- Opening Delimiter -

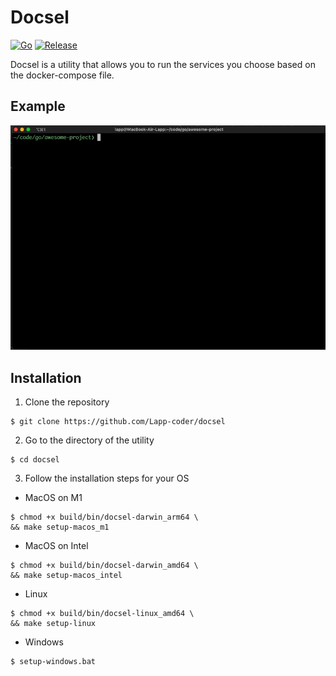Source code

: # Docsel 
[![Go](https://img.shields.io/badge/go-1.17-blue)](https://golang.org/doc/go1.17) [![Release](https://img.shields.io/badge/release-1.1.1-success)](https://github.com/Lapp-coder/docsel/releases)

Docsel is a utility that allows you to run the services you choose based on the docker-compose file.

## Example
![docsel example](https://github.com/Lapp-coder/docsel/blob/resourses/docsel-example_v110.gif)

## Installation 
1. Clone the repository
```shell
$ git clone https://github.com/Lapp-coder/docsel
```
2. Go to the directory of the utility 
```shell
$ cd docsel
```
3. Follow the installation steps for your OS
* MacOS on M1
```shell
$ chmod +x build/bin/docsel-darwin_arm64 \
&& make setup-macos_m1
```
* MacOS on Intel
```shell
$ chmod +x build/bin/docsel-darwin_amd64 \
&& make setup-macos_intel
```

* Linux
```shell
$ chmod +x build/bin/docsel-linux_amd64 \
&& make setup-linux
```

* Windows
```shell
$ setup-windows.bat
```
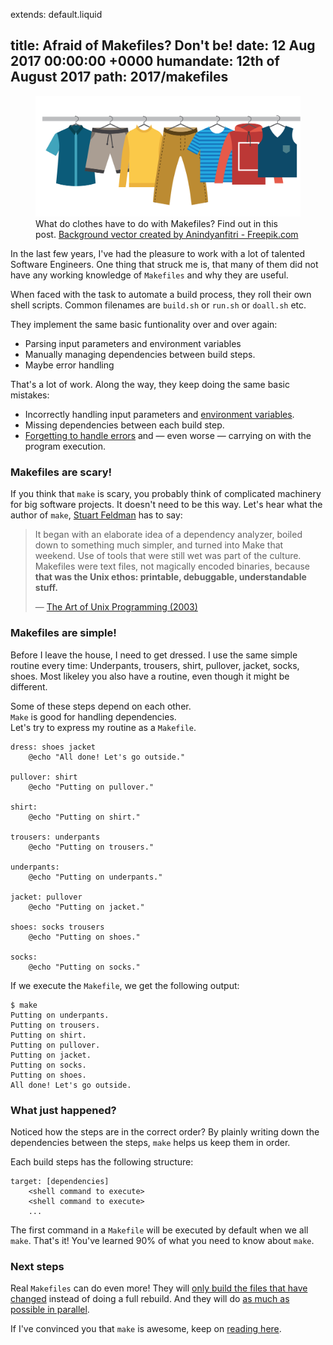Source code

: extends: default.liquid

title:      Afraid of Makefiles? Don't be!
date:       12 Aug 2017 00:00:00 +0000
humandate:  12th of August 2017
path:       2017/makefiles
---

<figure>
  <img src="/img/posts/2017/make/clothes.svg" alt="Different clothes on a hanging rail.">
  <figcaption>
  What do clothes have to do with Makefiles? Find out in this post.
  <a href="http://www.freepik.com/free-photos-vectors/background">Background vector created by Anindyanfitri - Freepik.com</a>
  </figcaption>
</figure

In the last few years, I've had the pleasure to work with a lot of talented Software Engineers.
One thing that struck me is, that many of them did not have any working knowledge of `Makefiles` 
and why they are useful.

When faced with the task to automate a build process, they roll their own shell scripts.
Common filenames are `build.sh` or `run.sh` or `doall.sh` etc.  

They implement the same basic funtionality over and over again:

* Parsing input parameters and environment variables
* Manually managing dependencies between build steps.
* Maybe error handling

That's a lot of work. Along the way, they keep doing the same basic mistakes:

* Incorrectly handling input parameters and [environment variables](https://en.wikipedia.org/wiki/Shellshock_(software_bug)).
* Missing dependencies between each build step.
* [Forgetting to handle errors](http://www.davidpashley.com/articles/writing-robust-shell-scripts/) and &mdash; even worse &mdash; carrying on with the program execution.

### Makefiles are scary!

If you think that `make` is scary, you probably think of complicated machinery for big software projects.
It doesn't need to be this way. Let's hear what the author of `make`, [Stuart Feldman](https://en.wikipedia.org/wiki/Stuart_Feldman) has to say:

> It began with an elaborate idea of a dependency analyzer, boiled down to something much simpler, and turned into Make that weekend. Use of tools that were still wet was part of the culture. Makefiles were text files, not magically encoded binaries, because **that was the Unix ethos: printable, debuggable, understandable stuff.**  
>
> &mdash; [The Art of Unix Programming (2003)](http://nakamotoinstitute.org/static/docs/taoup.pdf)

### Makefiles are simple!

Before I leave the house, I need to get dressed.
I use the same simple routine every time:
Underpants, trousers, shirt, pullover, jacket, socks, shoes.
Most likeley you also have a routine, even though it might be different.

Some of these steps depend on each other.  
`Make` is good for handling dependencies.  
Let's try to express my routine as a `Makefile`.

```make
dress: shoes jacket
	@echo "All done! Let's go outside."

pullover: shirt
	@echo "Putting on pullover."

shirt:
	@echo "Putting on shirt."

trousers: underpants
	@echo "Putting on trousers."

underpants:
	@echo "Putting on underpants."

jacket: pullover
	@echo "Putting on jacket."

shoes: socks trousers
	@echo "Putting on shoes."

socks:
	@echo "Putting on socks."
```

If we execute the `Makefile`, we get the following output:

```
$ make
Putting on underpants.
Putting on trousers.
Putting on shirt.
Putting on pullover.
Putting on jacket.
Putting on socks.
Putting on shoes.
All done! Let's go outside.
```

### What just happened?

Noticed how the steps are in the correct order?
By plainly writing down the dependencies between the steps, `make` helps us keep them in order.

Each build steps has the following structure:

```make
target: [dependencies]
	<shell command to execute>
	<shell command to execute>
	...
```

The first command in a `Makefile` will be executed by default when we all `make`.
That's it! You've learned 90% of what you need to know about `make`.

### Next steps

Real `Makefiles` can do even more! They will [only build the files that have changed](https://stackoverflow.com/a/3798609/270334) instead of doing a full rebuild.
And they will do [as much as possible in parallel](https://stackoverflow.com/a/3841803/270334).

If I've convinced you that `make` is awesome, keep on [reading here](https://learnxinyminutes.com/docs/make/).


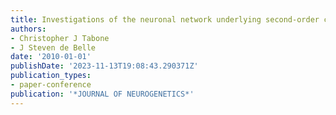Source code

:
 ```yaml
---
title: Investigations of the neuronal network underlying second-order conditioning
authors:
- Christopher J Tabone
- J Steven de Belle
date: '2010-01-01'
publishDate: '2023-11-13T19:08:43.290371Z'
publication_types:
- paper-conference
publication: '*JOURNAL OF NEUROGENETICS*'
---
```

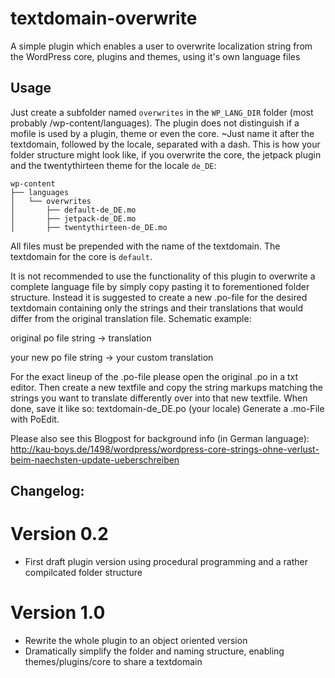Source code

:textdomain-overwrite
====================

A simple plugin which enables a user to overwrite localization string from the WordPress core, 
plugins and themes, using it's own language files


## Usage

Just create a subfolder named `overwrites` in the `WP_LANG_DIR` folder (most probably /wp-content/languages).
The plugin does not distinguish if a mofile is used by a plugin, theme or even the core. ~Just name it after
the textdomain, followed by the locale, separated with a dash. This is how your folder structure might look like,
if you overwrite the core, the jetpack plugin and the twentythirteen theme for the locale `de_DE`:

```
wp-content
├── languages
│   └── overwrites
│       ├── default-de_DE.mo
│       ├── jetpack-de_DE.mo
│       ├── twentythirteen-de_DE.mo

```

All files must be prepended with the name of the textdomain. The textdomain for the core is `default`.

It is not recommended to use the functionality of this plugin to overwrite a complete language file by simply copy pasting it to forementioned folder structure. Instead it is suggested to create a new .po-file for the desired textdomain containing only the strings and their translations that would differ from the original translation file.
Schematic example:

original po file
string   ->    translation

your new po file
string   ->    your custom translation

For the exact lineup of the .po-file please open the original .po in a txt editor. Then create a new textfile and copy the string markups matching the strings you want to translate differently over into that new textfile. When done, save it like so: textdomain-de_DE.po (your locale)
Generate a .mo-File with PoEdit.

Please also see this Blogpost for background info (in German language):
http://kau-boys.de/1498/wordpress/wordpress-core-strings-ohne-verlust-beim-naechsten-update-ueberschreiben

## Changelog:

# Version 0.2
- First draft plugin version using procedural programming and a rather compilcated folder structure

# Version 1.0
- Rewrite the whole plugin to an object oriented version
- Dramatically simplify the folder and naming structure, enabling themes/plugins/core to share a textdomain
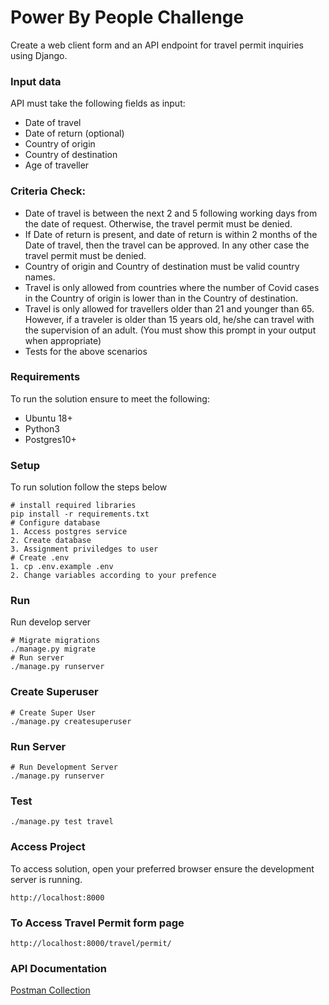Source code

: # Power By People Challenge
Create a web client form and an API endpoint for travel permit inquiries using Django.


### Input data
API must take the following fields as input:

* Date of travel 
* Date of return (optional)
* Country of origin 
* Country of destination 
* Age of traveller

### Criteria Check:
* Date of travel is between the next 2 and 5 following working days from the date of request. Otherwise, the travel permit must be denied. 
* If Date of return is present, and date of return is within 2 months of the Date of travel, then the travel can be approved. In any other case the travel permit must be denied. 
* Country of origin and Country of destination must be valid country names. 
* Travel is only allowed from countries where the number of Covid cases in the Country of origin is lower than in the Country of destination. 
* Travel is only allowed for travellers older than 21 and younger than 65. However, if a traveler is older than 15 years old, he/she can travel with the supervision of an adult. (You must show this prompt in your output when appropriate)
* Tests for the above scenarios

### Requirements
To run the solution ensure to meet the following:
* Ubuntu 18+
* Python3
* Postgres10+

### Setup
To run solution follow the steps below
```shell
# install required libraries
pip install -r requirements.txt
# Configure database
1. Access postgres service
2. Create database
3. Assignment priviledges to user
# Create .env
1. cp .env.example .env
2. Change variables according to your prefence

```

### Run
Run develop server
```shell
# Migrate migrations
./manage.py migrate
# Run server
./manage.py runserver
```
### Create Superuser
```shell
# Create Super User
./manage.py createsuperuser
```
### Run Server
```shell
# Run Development Server
./manage.py runserver
```
### Test
```shell
./manage.py test travel
```
### Access Project
To access solution, open your preferred browser ensure the development server is running.
```shell
http://localhost:8000
```
### To Access Travel Permit form page
```shell
http://localhost:8000/travel/permit/
```
### API Documentation

[Postman Collection](https://www.getpostman.com/collections/c557372d10e61f080bf7)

- Closing Delimiter -

## Task prompt
Scan the lines above for "solution", then copy every one that has it.

## Answer section
To run the solution ensure to meet the following:
To run solution follow the steps below
To access solution, open your preferred browser ensure the development server is running.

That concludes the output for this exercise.